PERSONIFICAÇÃO DA SABEDORIA
Na
fase do desenvolvimento sapiencial anterior ao Exílio, a sabedoria parece
limitar-se ao âmbito da experiência histórica e religiosa de Israel. Mas,
depois do Exílio verifica-se uma evolução substancial: a partir daí, a
sabedoria tende a ser considerada como uma realidade autónoma, distinta de Deus
e do homem. Quer dizer: começa a surgir um processo da personificação da
sabedoria. Para além de uma sabedoria proverbial, que regula com sucesso a vida
do homem, os sábios começam a desvendar e a admirar uma sabedoria observável a
partir da ordem, harmonia e movimento do Universo. É o que o livro do Génesis
no capítulo 1 apresenta em linguagem catequética, e os Salmos Sl 8,19 e Sl 104
apresentam em forma de oração.
O
próprio livro do Deuteronômio fala de «leis tão sábias» dadas a Israel que
provocam a admiração dos outros povos vizinhos (Dt 4,5-8). Ben Sira chega mesmo
a identificar a sabedoria com a lei do Altíssimo (Sir 24,22-23) e diz que a
sabedoria estabelece a sua morada em Israel sob a forma de lei (Sir 24,8). Também
o livro dos Provérbios fala da sabedoria presidindo à obra da criação (Pr
8,25-36). Trata-se sempre da mesma sabedoria que leva o homem ao encontro com o
universo de Deus e ao encontro com o Deus do Universo.
A
apresentação da sabedoria como um ser distinto de Deus e do homem, que age por
si ou seja, como uma pessoa mais do que qualquer outra coisa ou aspectos, quer
sobretudo realçar a preciosidade e autenticidade dessa mesma sabedoria. Temos
aqui algo que ultrapassará os limites da simples personificação literária, mas
que ainda não chega verdadeiramente ao conceito de “hipóstasis”, guardando o
seu mistério, que o Novo Testamento virá, em parte, desvendar.
No
prólogo dos Provérbios, vemos a sabedoria a convidar para a sua mesa (Pr
9,1-6); a ameaçar quem a rejeita, porque a vida ou a morte do homem depende da
sua capacidade de acolher ou de rejeitar a sabedoria (Pr 8,25-36). Ela pertence
à esfera de Deus: só Ele a possui verdadeiramente e pode enviá-la como
companheira e amiga do homem.

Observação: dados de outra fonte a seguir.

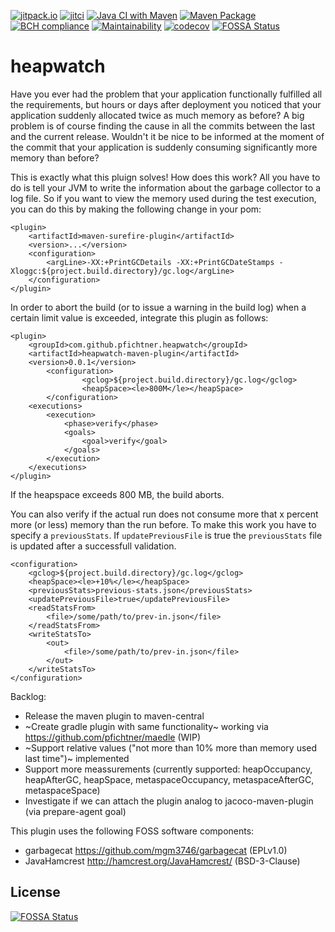 [![jitpack.io](https://jitpack.io/v/pfichtner/heapwatch.svg)](https://jitpack.io/#pfichtner/heapwatch)
[![jitci](https://jitci.com/gh/pfichtner/heapwatch/svg)](https://jitci.com/gh/pfichtner/heapwatch)
[![Java CI with Maven](https://github.com/pfichtner/heapwatch/actions/workflows/maven.yml/badge.svg)](https://github.com/pfichtner/heapwatch/actions/workflows/maven.yml)
[![Maven Package](https://github.com/pfichtner/heapwatch/actions/workflows/maven-publish.yml/badge.svg)](https://github.com/pfichtner/heapwatch/actions/workflows/maven-publish.yml)
[![BCH compliance](https://bettercodehub.com/edge/badge/pfichtner/heapwatch?branch=master)](https://bettercodehub.com/)
[![Maintainability](https://api.codeclimate.com/v1/badges/9d65dad82c39b80a27e2/maintainability)](https://codeclimate.com/github/pfichtner/heapwatch/maintainability)
[![codecov](https://codecov.io/gh/pfichtner/heapwatch/branch/master/graph/badge.svg?token=xC6rGPBJVC)](https://codecov.io/gh/pfichtner/heapwatch)
[![FOSSA Status](https://app.fossa.com/api/projects/git%2Bgithub.com%2Fpfichtner%2Fheapwatch.svg?type=shield)](https://app.fossa.com/projects/git%2Bgithub.com%2Fpfichtner%2Fheapwatch?ref=badge_shield)
# heapwatch
Have you ever had the problem that your application functionally fulfilled all the requirements, but hours or days after deployment you noticed that your application suddenly allocated twice as much memory as before? A big problem is of course finding the cause in all the commits between the last and the current release. Wouldn't it be nice to be informed at the moment of the commit that your application is suddenly consuming significantly more memory than before?

This is exactly what this pluign solves! How does this work?  All you have to do is tell your JVM to write the information about the garbage collector to a log file. So if you want to view the memory used during the test execution, you can do this by making the following change in your pom:
```
<plugin>
	<artifactId>maven-surefire-plugin</artifactId>
	<version>...</version>
	<configuration>
		<argLine>-XX:+PrintGCDetails -XX:+PrintGCDateStamps -Xloggc:${project.build.directory}/gc.log</argLine>
	</configuration>
</plugin>
```

In order to abort the build (or to issue a warning in the build log) when a certain limit value is exceeded, integrate this plugin as follows:
```
<plugin>
	<groupId>com.github.pfichtner.heapwatch</groupId>
	<artifactId>heapwatch-maven-plugin</artifactId>
	<version>0.0.1</version>
        <configuration>
                <gclog>${project.build.directory}/gc.log</gclog>
                <heapSpace><le>800M</le></heapSpace>
        </configuration>
	<executions>
		<execution>
			<phase>verify</phase>
			<goals>
				<goal>verify</goal>
			</goals>
		</execution>
	</executions>
</plugin>
```

If the heapspace exceeds 800 MB, the build aborts.

You can also verify if the actual run does not consume more that x percent more (or less) memory than the run before. To make this work you have to specify a ```previousStats```. If ```updatePreviousFile``` is true the ```previousStats``` file is updated after a successfull validation. 
```
<configuration>
	<gclog>${project.build.directory}/gc.log</gclog>
	<heapSpace><le>+10%</le></heapSpace>
	<previousStats>previous-stats.json</previousStats>
	<updatePreviousFile>true</updatePreviousFile>
	<readStatsFrom>
		<file>/some/path/to/prev-in.json</file>
	</readStatsFrom>
	<writeStatsTo>
		<out>
			<file>/some/path/to/prev-in.json</file>
		</out>
	</writeStatsTo>
</configuration>
```

Backlog: 
- Release the maven plugin to maven-central
- ~Create gradle plugin with same functionality~ working via https://github.com/pfichtner/maedle (WIP)
- ~Support relative values ("not more than 10% more than memory used last time")~ implemented
- Support more meassurements (currently supported: heapOccupancy, heapAfterGC, heapSpace, metaspaceOccupancy, metaspaceAfterGC, metaspaceSpace) 
- Investigate if we can attach the plugin analog to jacoco-maven-plugin (via prepare-agent goal)

This plugin uses the following FOSS software components: 
- garbagecat https://github.com/mgm3746/garbagecat (EPLv1.0)
- JavaHamcrest http://hamcrest.org/JavaHamcrest/ (BSD-3-Clause)

## License
[![FOSSA Status](https://app.fossa.com/api/projects/git%2Bgithub.com%2Fpfichtner%2Fheapwatch.svg?type=large)](https://app.fossa.com/projects/git%2Bgithub.com%2Fpfichtner%2Fheapwatch?ref=badge_large)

É por isso que Ben Sira e o autor do livro da
Sabedoria se dirigem a Deus em atitude de oração, pedindo o dom da sabedoria
(Sb 8,21; Sir 39,5-6).
LEITURA CRISTÃ
Por
meio dos sábios, e num ambiente de mentalidade sapiencial, Israel faz uma
leitura do seu passado histórico, perscrutando a sabedoria de Deus em acção na
vida das grandes personagens do passado (Sir 44-50), conduzindo o povo no
período mais significativo da sua História: o Êxodo (Sb 10-12; 16-19).
Em
síntese, mediante a aplicação da inteligência e da reflexão, a sabedoria acaba
por constituir a mentalidade dominante no Judaísmo do pós-exílio, recuperando e
actualizando, tanto o património peculiar de Israel enquanto povo da aliança,
como a sua experiência humana mais vasta, comum a outros povos da região do Médio
Oriente.
Esta
teologia sobre a sabedoria prepara já o ambiente para o NT, onde Jesus aparece
como aquele que é «mais sábio do que Salomão» (Mt 12,42), a «sabedoria de Deus»
(1 Cor 1,24.30), o único meio de salvação para todos (Jo 14,6), porque Ele é a sabedoria
incriada que incarnou no seio da humanidade.